Un dios hortera y otro altamente refinado libran su particular lucha de clases sobre una joven pareja a la que, insistentemente, le caen encima gratuitas comparaciones con Romeo y Julieta. Los dos dioses son, dentro del relato, capos criminales de dispar condición y parecen papeles hechos a medida para que dos monstruos sagrados –Ben Kingsley y Anthony Hopkins, respectivamente- se entreguen a sus particulares ejercicios de sobreactuación en el seno de un producto menor que ni merece, ni, probablemente, les exigía un más elaborado trabajo de composición. La serie B siempre ha sido un buen patio de juegos para el actor oscarizado sin ganas de dar otro do de pecho. El personaje de Kingsley, proxeneta con diversificación empresarial en el negocio de la equitación y en el sector servicios (especialidad narcotráfico), viste con chándales o batines que hieren los párpados, discursea al modo subtarantiniano sobre películas como Perfect (1985) de James Bridges o sobre las similitudes y las diferencias entre las putas y los caballos y tiene una irrefrenable tendencia al apodo pop: a sus ojos, Nicholas Hoult merece ser bautizado como Burt Reynolds (se supone que por su destreza al volante). El de Hopkins, por su parte, rico industrial con intereses bien compartimentados en el comercio de la droga, es todo dicción especialmente mimada para marcar distancias y, de paso, dejar claro que exigir un reparto equitativo del botín es una intolerable falta de etiqueta.

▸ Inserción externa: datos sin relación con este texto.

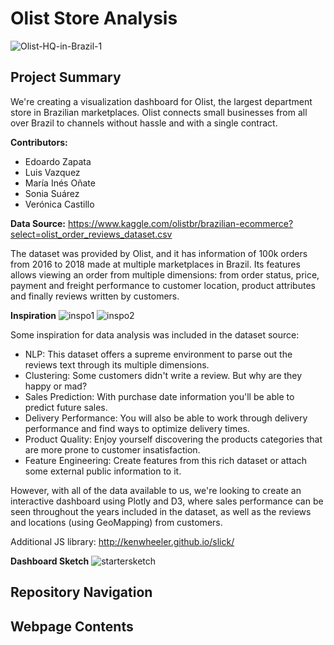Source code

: # Olist Store Analysis
![Olist-HQ-in-Brazil-1](https://user-images.githubusercontent.com/77795761/125869334-7fea490c-e2a3-46d3-aa08-2ba2b27e6f9a.jpg)

## Project Summary
We're creating a visualization dashboard for Olist, the largest department store in Brazilian marketplaces. Olist connects small businesses from all over Brazil to channels without hassle and with a single contract.

**Contributors:**
- Edoardo Zapata
- Luis Vazquez
- María Inés Oñate
- Sonia Suárez
- Verónica Castillo

**Data Source:**
https://www.kaggle.com/olistbr/brazilian-ecommerce?select=olist_order_reviews_dataset.csv

The dataset was provided by Olist, and it has information of 100k orders from 2016 to 2018 made at multiple marketplaces in Brazil. Its features allows viewing an order from multiple dimensions: from order status, price, payment and freight performance to customer location, product attributes and finally reviews written by customers.

**Inspiration**
![inspo1](https://user-images.githubusercontent.com/77795761/125872016-2e7bae5e-4d40-4f7a-878d-8dd7b1ddff9a.png) ![inspo2](https://user-images.githubusercontent.com/77795761/125872031-2ab6633c-6c7d-4a1f-8077-8ea0d9446de6.png)

Some inspiration for data analysis was included in the dataset source: 
- NLP: This dataset offers a supreme environment to parse out the reviews text through its multiple dimensions.
- Clustering: Some customers didn't write a review. But why are they happy or mad?
- Sales Prediction: With purchase date information you'll be able to predict future sales.
- Delivery Performance: You will also be able to work through delivery performance and find ways to optimize delivery times.
- Product Quality: Enjoy yourself discovering the products categories that are more prone to customer insatisfaction.
- Feature Engineering: Create features from this rich dataset or attach some external public information to it.

However, with all of the data available to us, we're looking to create an interactive dashboard using Plotly and D3, where sales performance can be seen throughout the years included in the dataset, as well as the reviews and locations (using GeoMapping) from customers. 

Additional JS library: http://kenwheeler.github.io/slick/

**Dashboard Sketch**
![startersketch](https://user-images.githubusercontent.com/77795761/125874486-6576c5f1-6fe1-4c2c-b682-3a3916de65c6.jpg)

## Repository Navigation

## Webpage Contents
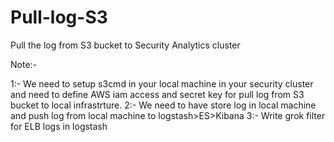 # Pull-log-S3
Pull the log from S3 bucket to Security Analytics cluster

Note:- 

1:- We need to setup s3cmd in your local machine in your security cluster and need to define 
AWS iam access and secret key for pull log from S3 bucket to local infrastrture.
2:- We need to have store log in local machine and push log from local machine to logstash>ES>Kibana
3:- Write grok filter for ELB logs in logstash










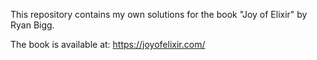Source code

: This repository contains my own solutions for the book "Joy of Elixir" by Ryan Bigg.

The book is available at: https://joyofelixir.com/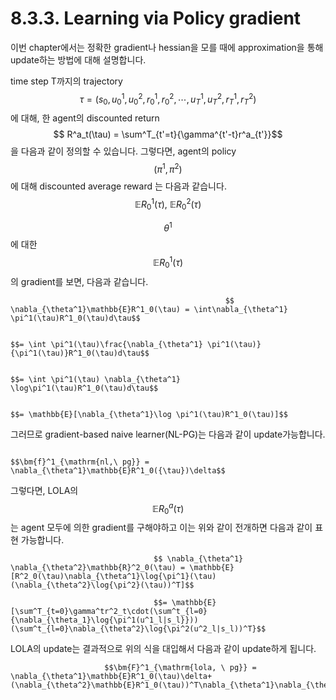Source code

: # 8.3.3. Learning via Policy gradient

이번 chapter에서는 정확한 gradient나 hessian을 모를 때에 approximation을 통해 update하는 방법에 대해 설명합니다.

 time step T까지의 trajectory $$ \tau = (s_0,u^1_0,u^2_0,r^1_0,r^2_0,\cdots,u^1_T,u^2_T,r^1_T,r^2_T)$$에 대해, 한 agent의 discounted return $$ R^a_t(\tau) = \sum^T_{t'=t}{\gamma^{t'-t}r^a_{t'}}$$을 다음과 같이 정의할 수 있습니다. 그렇다면, agent의 policy$$(\pi^1,\pi^2)$$에 대해 discounted average reward 는 다음과 같습니다. $$\mathbb{E}R^1_0(\tau), \ \mathbb{E}R^2_0(\tau)$$

 $$\theta^1$$에 대한 $$\mathbb{E}R^1_0(\tau)$$의 gradient를 보면, 다음과 같습니다. 

                                                    $$ \nabla_{\theta^1}\mathbb{E}R^1_0(\tau) = \int\nabla_{\theta^1}  \pi^1(\tau)R^1_0(\tau)d\tau$$

                                                                             $$= \int \pi^1(\tau)\frac{\nabla_{\theta^1} \pi^1(\tau)}{\pi^1(\tau)}R^1_0(\tau)d\tau$$

                                                                             $$= \int \pi^1(\tau) \nabla_{\theta^1} \log\pi^1(\tau)R^1_0(\tau)d\tau$$

                                                                             $$= \mathbb{E}[\nabla_{\theta^1}\log \pi^1(\tau)R^1_0(\tau)]$$

그러므로 gradient-based naive learner\(NL-PG\)는 다음과 같이 update가능합니다.

                                                                  $$\bm{f}^1_{\mathrm{nl,\ pg}} = \nabla_{\theta^1}\mathbb{E}R^1_0({\tau})\delta$$

 그렇다면, LOLA의 $$ \mathbb{E}R^a_0(\tau)$$는 agent 모두에 의한 gradient를 구해야하고 이는 위와 같이 전개하면 다음과 같이 표현 가능합니다. 

                                    $$ \nabla_{\theta^1} \nabla_{\theta^2}\mathbb{R}^2_0(\tau) = \mathbb{E}[R^2_0(\tau)\nabla_{\theta^1}\log{\pi^1}(\tau)(\nabla_{\theta^2}\log{\pi^2}(\tau))^T]$$

                                    $$= \mathbb{E}[\sum^T_{t=0}\gamma^tr^2_t\cdot(\sum^t_{l=0}{\nabla_{\theta_1}\log{\pi^1(u^1_l|s_l}}))(\sum^t_{l=0}\nabla_{\theta^2}\log{\pi^2(u^2_l|s_l))^T}$$

 LOLA의 update는 결과적으로 위의 식을 대입해서 다음과 같이 update하게 됩니다.

                         $$\bm{F}^1_{\mathrm{lola, \ pg}} = \nabla_{\theta^1}\mathbb{E}R^1_0(\tau)\delta+ (\nabla_{\theta^2}\mathbb{E}R^1_0(\tau))^T\nabla_{\theta^1}\nabla_{\theta^2}\mathbb{E}R^2_0(\tau)\delta\eta$$

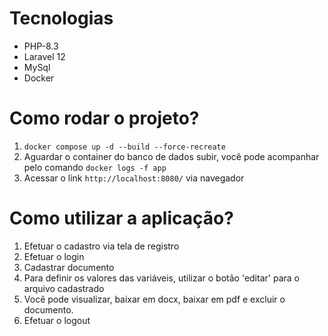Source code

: # Tecnologias

- PHP-8.3
- Laravel 12
- MySql
- Docker

# Como rodar o projeto?

1. `docker compose up -d --build --force-recreate`
2. Aguardar o container do banco de dados subir, você pode acompanhar pelo comando `docker logs -f app`
3. Acessar o link `http://localhost:8080/` via navegador

# Como utilizar a aplicação?

1. Efetuar o cadastro via tela de registro
2. Efetuar o login
3. Cadastrar documento
4. Para definir os valores das variáveis, utilizar o botão 'editar' para o arquivo cadastrado
5. Você pode visualizar, baixar em docx, baixar em pdf e excluir o documento.
6. Efetuar o logout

Persecución al límite, tercer largometraje de Eran Creevy tras Shifty (2008) y Cruzando el límite (2013), es una película donde todo es de segunda mano y, además, llega varias temporadas tarde. El pulso de excesos entre Kingsley y Hopkins aporta un ligerísimo toque de distinción a una trama manoseada, que reitera el esquema de la última misión delictiva del joven con necesidad de redención sentimental y doméstica. El recurso melodramático de la heroína necesitada de trasplante de hígado no incorpora ningún componente de emoción adicional, pero, sin duda, lo peor es el sentido del montaje, que funciona como una avalancha de bromuro para unas escenas de acción que la puesta en escena sabotea previamente.